Mai 1939, le Saint-Louis, un paquebot allemand, appareille d’Hambourg avec 937 réfugiés juifs à son bord à destination de Cuba. Ayant vendu, à vile prix, tous leurs biens, ils quittent l’Allemagne sans idée de retour. C’est sans compter avec la lâcheté et la perversité des hommes. Sous la pression des nazis, le président cubain leur refuse le débarquement. Ils tentent de négocier avec les gouvernements sud-américains, américains et canadiens, qui, sous la pression d’opinions publiques hostiles à l’immigration, demeurent intraitables, alors qu’il est désormais certain, pour les esprits bien informés, qu’ils les renvoient à la mort.
Courageusement, Gustav Schröder, le capitaine du navire, s’engage de ne pas les ramener en Allemagne. Il envisage d’échouer son navire sur la côte anglaise. Les États français, danois et anglais accepteront, in extremis, de leur donner asile. L’année suivante, 250 d’entre eux seront rattrapés par l’invasion Allemande et périront en déportation. Voilà pour l’histoire.

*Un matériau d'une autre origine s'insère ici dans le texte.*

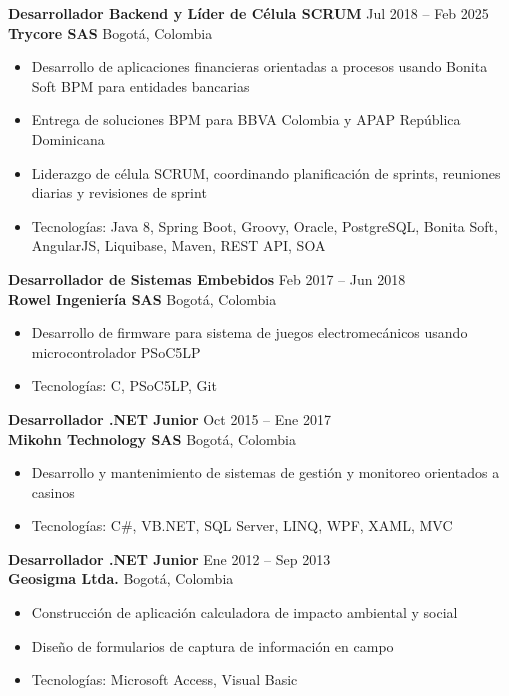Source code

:\documentclass[11pt,a4paper]{article}
\begin{document}
\vspace{6pt}

\textbf{Desarrollador Backend y L\'{i}der de C\'{e}lula SCRUM} \hfill Jul 2018 -- Feb 2025 \\
\textbf{Trycore SAS} \hfill Bogot\'{a}, Colombia
\begin{itemize}
    \item Desarrollo de aplicaciones financieras orientadas a procesos usando Bonita Soft BPM para entidades bancarias
    \item Entrega de soluciones BPM para BBVA Colombia y APAP Rep\'{u}blica Dominicana
    \item Liderazgo de c\'{e}lula SCRUM, coordinando planificaci\'{o}n de sprints, reuniones diarias y revisiones de sprint
    \item Tecnolog\'{i}as: Java 8, Spring Boot, Groovy, Oracle, PostgreSQL, Bonita Soft, AngularJS, Liquibase, Maven, REST API, SOA
\end{itemize}

\vspace{6pt}

\textbf{Desarrollador de Sistemas Embebidos} \hfill Feb 2017 -- Jun 2018 \\
\textbf{Rowel Ingenier\'{i}a SAS} \hfill Bogot\'{a}, Colombia
\begin{itemize}
    \item Desarrollo de firmware para sistema de juegos electromec\'{a}nicos usando microcontrolador PSoC5LP
    \item Tecnolog\'{i}as: C, PSoC5LP, Git
\end{itemize}

\vspace{6pt}

\textbf{Desarrollador .NET Junior} \hfill Oct 2015 -- Ene 2017 \\
\textbf{Mikohn Technology SAS} \hfill Bogot\'{a}, Colombia
\begin{itemize}
    \item Desarrollo y mantenimiento de sistemas de gesti\'{o}n y monitoreo orientados a casinos
    \item Tecnolog\'{i}as: C\#, VB.NET, SQL Server, LINQ, WPF, XAML, MVC
\end{itemize}

\vspace{6pt}

\textbf{Desarrollador .NET Junior} \hfill Ene 2012 -- Sep 2013 \\
\textbf{Geosigma Ltda.} \hfill Bogot\'{a}, Colombia
\begin{itemize}
    \item Construcci\'{o}n de aplicaci\'{o}n calculadora de impacto ambiental y social
    \item Dise\~{n}o de formularios de captura de informaci\'{o}n en campo
    \item Tecnolog\'{i}as: Microsoft Access, Visual Basic
\end{itemize}
\end{document}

Alessio Lo Manto pratique une ligne claire originale, légèrement anguleuse, dynamique et expressive. Il sait varier ses effets. Pour marquer les conflits et les peurs, il épure son trait et revient à une forme d’abstraction. L’ensemble est plaisant et facilite la lecture.

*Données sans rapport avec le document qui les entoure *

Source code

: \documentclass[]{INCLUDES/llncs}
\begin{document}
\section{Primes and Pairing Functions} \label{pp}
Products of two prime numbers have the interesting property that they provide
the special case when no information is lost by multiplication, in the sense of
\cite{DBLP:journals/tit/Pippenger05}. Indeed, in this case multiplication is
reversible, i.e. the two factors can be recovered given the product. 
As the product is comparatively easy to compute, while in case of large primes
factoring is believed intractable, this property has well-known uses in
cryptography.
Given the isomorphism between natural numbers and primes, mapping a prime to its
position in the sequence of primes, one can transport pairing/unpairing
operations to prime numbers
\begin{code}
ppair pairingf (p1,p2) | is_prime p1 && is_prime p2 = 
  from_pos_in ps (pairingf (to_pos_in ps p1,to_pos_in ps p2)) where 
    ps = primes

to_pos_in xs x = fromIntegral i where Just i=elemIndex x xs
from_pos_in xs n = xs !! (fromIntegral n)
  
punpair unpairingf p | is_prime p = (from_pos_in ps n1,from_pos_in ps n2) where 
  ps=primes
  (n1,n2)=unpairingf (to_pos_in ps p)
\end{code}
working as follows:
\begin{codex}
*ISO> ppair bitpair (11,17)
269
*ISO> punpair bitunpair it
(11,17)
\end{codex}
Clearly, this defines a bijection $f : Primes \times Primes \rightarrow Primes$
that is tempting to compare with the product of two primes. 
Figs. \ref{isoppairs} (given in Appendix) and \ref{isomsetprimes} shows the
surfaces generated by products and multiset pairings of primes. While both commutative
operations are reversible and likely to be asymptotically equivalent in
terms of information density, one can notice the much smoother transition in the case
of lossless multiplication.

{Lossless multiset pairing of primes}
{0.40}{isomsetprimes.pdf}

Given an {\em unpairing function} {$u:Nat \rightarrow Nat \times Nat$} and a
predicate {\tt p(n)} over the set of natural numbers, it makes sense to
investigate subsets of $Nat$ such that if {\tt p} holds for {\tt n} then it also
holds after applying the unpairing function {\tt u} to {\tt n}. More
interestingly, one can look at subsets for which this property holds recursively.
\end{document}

Si l’album cible les scolaires, il saura toucher un public plus large. Sara Dellabella développe une histoire à hauteur d’homme. Elle prend le temps de présenter quelques migrants. Afin de donner une figure au mal, elle introduit un espion nazi. L’objectif est pédagogique, il s’agit de faire mémoire, d’expliquer et de rappeler que, même pour un responsable Allemand, il était souvent possible de s’opposer à la barbarie.
Ainsi, le capitaine, le seul personnage historique, ne sera pas inquiété, à son retour, par les nazis. Il sera décoré en 1955 par la RFA et déclaré « Juste parmi les nations » en 1993.